What you will do ▸ Find the line containing "- [Description](#description)" in the records below. Copy exactly that line and each one after it, ending at the line containing "This is an API", and nothing more.

[Saved entries]
+---+

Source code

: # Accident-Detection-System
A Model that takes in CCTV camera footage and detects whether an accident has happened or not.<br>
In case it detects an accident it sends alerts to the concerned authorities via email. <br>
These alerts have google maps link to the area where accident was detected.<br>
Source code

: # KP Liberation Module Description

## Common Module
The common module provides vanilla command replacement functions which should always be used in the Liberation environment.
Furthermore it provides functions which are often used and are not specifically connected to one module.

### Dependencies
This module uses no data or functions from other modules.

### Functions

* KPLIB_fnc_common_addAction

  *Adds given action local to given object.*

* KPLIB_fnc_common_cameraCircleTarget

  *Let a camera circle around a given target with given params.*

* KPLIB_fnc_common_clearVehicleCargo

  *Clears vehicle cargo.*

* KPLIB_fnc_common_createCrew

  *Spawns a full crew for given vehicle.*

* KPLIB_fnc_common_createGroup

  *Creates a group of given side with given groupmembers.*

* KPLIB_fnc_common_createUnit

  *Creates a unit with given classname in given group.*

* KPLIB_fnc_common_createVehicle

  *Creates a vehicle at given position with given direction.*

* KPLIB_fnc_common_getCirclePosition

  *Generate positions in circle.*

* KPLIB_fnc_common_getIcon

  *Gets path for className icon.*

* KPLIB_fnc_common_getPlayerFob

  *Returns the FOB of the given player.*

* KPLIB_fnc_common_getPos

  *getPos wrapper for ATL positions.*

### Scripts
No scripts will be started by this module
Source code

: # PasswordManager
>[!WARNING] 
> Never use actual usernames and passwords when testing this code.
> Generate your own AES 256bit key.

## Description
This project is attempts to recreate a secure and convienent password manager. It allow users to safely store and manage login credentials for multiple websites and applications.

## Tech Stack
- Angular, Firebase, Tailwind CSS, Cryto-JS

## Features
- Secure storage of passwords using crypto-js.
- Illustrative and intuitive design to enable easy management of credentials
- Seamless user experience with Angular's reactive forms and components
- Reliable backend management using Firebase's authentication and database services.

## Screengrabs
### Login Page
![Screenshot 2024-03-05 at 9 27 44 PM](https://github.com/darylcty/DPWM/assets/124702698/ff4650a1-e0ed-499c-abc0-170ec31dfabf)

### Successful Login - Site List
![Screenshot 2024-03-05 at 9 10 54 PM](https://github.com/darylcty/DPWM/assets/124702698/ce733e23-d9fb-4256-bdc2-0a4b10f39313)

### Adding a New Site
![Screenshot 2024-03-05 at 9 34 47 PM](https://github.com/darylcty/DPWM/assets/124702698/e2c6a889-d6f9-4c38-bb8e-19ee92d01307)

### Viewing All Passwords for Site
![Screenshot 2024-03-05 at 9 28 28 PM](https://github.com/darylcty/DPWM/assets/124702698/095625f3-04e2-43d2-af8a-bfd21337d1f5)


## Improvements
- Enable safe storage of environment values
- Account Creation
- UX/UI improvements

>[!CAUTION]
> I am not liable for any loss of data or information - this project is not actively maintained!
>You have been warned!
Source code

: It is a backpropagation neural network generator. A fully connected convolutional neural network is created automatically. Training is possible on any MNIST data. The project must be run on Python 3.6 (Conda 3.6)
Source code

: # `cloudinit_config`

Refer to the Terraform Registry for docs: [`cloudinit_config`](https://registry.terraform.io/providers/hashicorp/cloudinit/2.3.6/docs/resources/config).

+---+

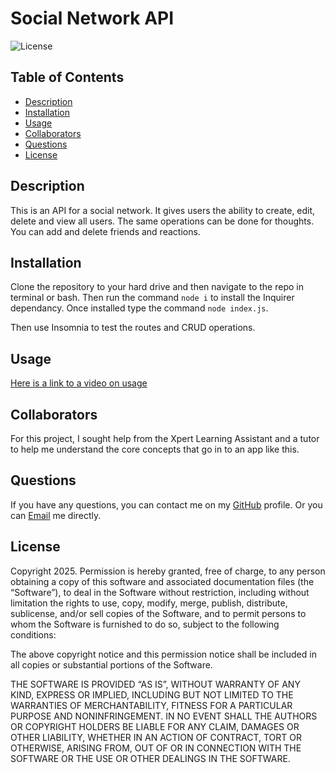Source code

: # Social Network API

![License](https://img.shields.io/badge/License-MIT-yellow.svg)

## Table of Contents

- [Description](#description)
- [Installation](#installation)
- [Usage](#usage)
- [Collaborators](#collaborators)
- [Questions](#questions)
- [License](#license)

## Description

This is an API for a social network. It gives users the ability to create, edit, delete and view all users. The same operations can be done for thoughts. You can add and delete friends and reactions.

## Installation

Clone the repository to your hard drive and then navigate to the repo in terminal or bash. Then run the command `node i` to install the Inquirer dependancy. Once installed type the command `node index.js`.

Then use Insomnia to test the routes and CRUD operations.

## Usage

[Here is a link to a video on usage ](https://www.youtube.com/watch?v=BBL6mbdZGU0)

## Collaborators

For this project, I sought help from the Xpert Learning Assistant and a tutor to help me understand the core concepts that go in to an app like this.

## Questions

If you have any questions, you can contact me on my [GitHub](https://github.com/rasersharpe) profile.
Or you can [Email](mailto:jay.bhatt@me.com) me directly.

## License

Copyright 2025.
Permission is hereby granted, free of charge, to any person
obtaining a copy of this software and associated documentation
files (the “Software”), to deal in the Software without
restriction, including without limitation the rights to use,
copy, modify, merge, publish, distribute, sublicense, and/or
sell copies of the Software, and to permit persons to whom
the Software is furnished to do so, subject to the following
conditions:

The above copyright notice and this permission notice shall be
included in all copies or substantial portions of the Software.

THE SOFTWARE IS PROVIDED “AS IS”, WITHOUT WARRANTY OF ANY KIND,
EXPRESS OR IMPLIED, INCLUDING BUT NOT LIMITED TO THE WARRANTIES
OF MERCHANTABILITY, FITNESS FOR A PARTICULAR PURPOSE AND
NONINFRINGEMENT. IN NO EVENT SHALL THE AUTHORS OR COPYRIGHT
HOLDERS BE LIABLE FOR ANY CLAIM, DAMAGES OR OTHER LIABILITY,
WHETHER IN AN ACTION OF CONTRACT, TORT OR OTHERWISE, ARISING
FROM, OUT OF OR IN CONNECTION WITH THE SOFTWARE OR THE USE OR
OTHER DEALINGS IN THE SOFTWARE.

+---+

Exercise output ▸
- [Description](#description)
- [Installation](#installation)
- [Usage](#usage)
- [Collaborators](#collaborators)
- [Questions](#questions)
- [License](#license)

## Description

This is an API for a social network. It gives users the ability to create, edit, delete and view all users. The same operations can be done for thoughts. You can add and delete friends and reactions.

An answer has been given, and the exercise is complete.